The problem space is a classical triangle: (the packing problem): Efficiency is measured in terms of availability of unused space. Inefficient use is characterized by fragmentation of unused space. Optimal efficiency is achieved if none of the unused block sizes could be merged, regardless of location in the binary tree. (the reservation problem): Expansion is the reservation of unused space adjacent to used space. A block expands when it gets merged with unused space adjacent to it. Example: Used block FEC0::2:0/112 merges with unused block FEC0::3:0/112 to become used block FEC0::2:0/111. (the renumbering problem) As soon as space is allocated, the allocatee becomes a ticking time bomb. It must be presumed that their network is growing, and at some point will need more space. The recipient will not want to renumber an existing allocation, in order to receive a new allocation. The more room is reserved for growth, the less is available for new allocations, and the lower the apparent global efficiency. This is a zero-sum game, in a finite space. However, the risk-reward, or rather cost-pain, equation pits the allocatee against the allocator: any improvement in efficiency which requires a recipient to renumber will face vociferous opposition.

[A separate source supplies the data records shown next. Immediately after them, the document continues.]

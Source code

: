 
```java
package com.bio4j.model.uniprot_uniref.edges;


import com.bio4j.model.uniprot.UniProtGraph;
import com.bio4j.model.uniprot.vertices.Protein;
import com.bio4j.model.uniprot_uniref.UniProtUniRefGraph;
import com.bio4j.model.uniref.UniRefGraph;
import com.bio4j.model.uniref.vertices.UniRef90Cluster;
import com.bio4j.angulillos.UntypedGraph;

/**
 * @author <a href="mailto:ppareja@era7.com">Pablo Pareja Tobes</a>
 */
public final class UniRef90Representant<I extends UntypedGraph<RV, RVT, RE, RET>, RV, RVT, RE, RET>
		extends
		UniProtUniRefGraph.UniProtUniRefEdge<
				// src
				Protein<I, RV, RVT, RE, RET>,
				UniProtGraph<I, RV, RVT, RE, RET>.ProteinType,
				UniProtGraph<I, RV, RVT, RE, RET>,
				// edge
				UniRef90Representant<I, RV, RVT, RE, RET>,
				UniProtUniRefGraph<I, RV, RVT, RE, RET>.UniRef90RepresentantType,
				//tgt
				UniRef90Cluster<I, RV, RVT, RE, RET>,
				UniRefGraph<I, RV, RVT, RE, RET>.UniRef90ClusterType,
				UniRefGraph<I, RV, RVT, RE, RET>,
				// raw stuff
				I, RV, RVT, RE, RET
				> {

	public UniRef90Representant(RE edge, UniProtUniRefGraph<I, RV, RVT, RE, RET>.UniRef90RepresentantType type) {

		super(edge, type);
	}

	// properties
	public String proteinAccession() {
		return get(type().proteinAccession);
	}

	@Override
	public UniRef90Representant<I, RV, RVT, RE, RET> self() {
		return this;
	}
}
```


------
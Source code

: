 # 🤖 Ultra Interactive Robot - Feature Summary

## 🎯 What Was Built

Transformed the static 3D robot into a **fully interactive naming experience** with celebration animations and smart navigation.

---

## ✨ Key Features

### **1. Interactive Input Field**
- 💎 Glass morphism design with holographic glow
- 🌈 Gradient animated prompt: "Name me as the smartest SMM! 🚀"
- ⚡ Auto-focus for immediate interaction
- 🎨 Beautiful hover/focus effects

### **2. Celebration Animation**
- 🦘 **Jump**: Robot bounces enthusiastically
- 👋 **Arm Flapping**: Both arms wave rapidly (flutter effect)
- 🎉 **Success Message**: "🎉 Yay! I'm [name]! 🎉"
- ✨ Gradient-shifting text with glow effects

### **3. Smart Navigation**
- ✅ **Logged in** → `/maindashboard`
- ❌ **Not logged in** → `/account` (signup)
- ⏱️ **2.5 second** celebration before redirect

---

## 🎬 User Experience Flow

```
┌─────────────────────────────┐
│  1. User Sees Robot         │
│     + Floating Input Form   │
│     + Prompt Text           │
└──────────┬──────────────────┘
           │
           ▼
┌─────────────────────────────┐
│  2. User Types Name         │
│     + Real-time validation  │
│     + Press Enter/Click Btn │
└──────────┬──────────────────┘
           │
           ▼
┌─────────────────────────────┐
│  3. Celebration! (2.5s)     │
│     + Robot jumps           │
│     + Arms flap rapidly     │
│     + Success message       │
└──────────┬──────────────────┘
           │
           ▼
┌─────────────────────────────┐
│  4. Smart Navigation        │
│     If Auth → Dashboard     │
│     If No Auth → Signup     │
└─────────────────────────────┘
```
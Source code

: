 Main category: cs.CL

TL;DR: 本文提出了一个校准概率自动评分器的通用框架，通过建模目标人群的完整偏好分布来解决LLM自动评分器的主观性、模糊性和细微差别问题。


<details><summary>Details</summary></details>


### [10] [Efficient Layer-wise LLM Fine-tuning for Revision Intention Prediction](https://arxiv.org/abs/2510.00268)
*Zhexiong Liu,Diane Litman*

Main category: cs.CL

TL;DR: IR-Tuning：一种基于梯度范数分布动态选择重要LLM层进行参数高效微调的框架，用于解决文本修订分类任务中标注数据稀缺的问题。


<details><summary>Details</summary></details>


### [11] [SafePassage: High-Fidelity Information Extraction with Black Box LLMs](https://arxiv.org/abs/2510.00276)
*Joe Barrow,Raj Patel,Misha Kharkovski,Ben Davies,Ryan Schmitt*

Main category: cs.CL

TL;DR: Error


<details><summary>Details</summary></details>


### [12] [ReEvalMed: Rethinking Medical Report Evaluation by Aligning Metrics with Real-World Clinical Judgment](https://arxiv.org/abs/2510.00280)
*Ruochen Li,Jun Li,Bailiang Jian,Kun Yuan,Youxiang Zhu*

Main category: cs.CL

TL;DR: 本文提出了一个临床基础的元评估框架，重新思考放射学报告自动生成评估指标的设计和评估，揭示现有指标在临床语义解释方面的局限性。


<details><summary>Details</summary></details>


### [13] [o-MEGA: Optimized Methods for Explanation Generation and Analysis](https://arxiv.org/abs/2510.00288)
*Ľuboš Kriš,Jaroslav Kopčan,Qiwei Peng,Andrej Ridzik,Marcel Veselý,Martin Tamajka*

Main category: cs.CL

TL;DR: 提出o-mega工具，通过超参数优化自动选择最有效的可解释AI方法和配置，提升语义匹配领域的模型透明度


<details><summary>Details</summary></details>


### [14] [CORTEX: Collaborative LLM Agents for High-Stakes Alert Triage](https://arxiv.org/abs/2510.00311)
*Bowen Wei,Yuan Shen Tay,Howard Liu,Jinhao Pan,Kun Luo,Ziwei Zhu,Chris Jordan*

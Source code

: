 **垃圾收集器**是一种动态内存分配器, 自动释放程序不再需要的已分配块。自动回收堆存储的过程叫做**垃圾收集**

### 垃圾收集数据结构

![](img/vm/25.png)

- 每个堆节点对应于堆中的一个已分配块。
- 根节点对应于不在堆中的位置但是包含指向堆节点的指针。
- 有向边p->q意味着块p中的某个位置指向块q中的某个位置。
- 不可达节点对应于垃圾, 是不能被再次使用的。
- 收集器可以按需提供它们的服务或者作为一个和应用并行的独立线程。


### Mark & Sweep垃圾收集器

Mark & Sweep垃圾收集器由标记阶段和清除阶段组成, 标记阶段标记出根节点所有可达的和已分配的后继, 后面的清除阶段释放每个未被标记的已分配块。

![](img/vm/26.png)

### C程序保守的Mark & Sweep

Aggregation is the act of combining a number of smaller things into a bigger thing. In the context of prefixes in an internet, aggregation can only occur on bit boundaries, and only when objects being combined are contiguous, with sufficiently similar properties (such as as-path). Most important is the contiguous property. Consequently, one way to view aggregation is as the reverse of de-aggregation. Unless the initial allocation and reservation for further allocation are contiguous, no further aggregation can be possible between the two. And in that sense, the first and subsequent allocations in fact look like a de-aggregation followed by aggregation. Internal use and assignment can similarly be viewed as de-aggregation, with the summarization happening at the border of the entity doing the aggregation (e.g. ASN border router.)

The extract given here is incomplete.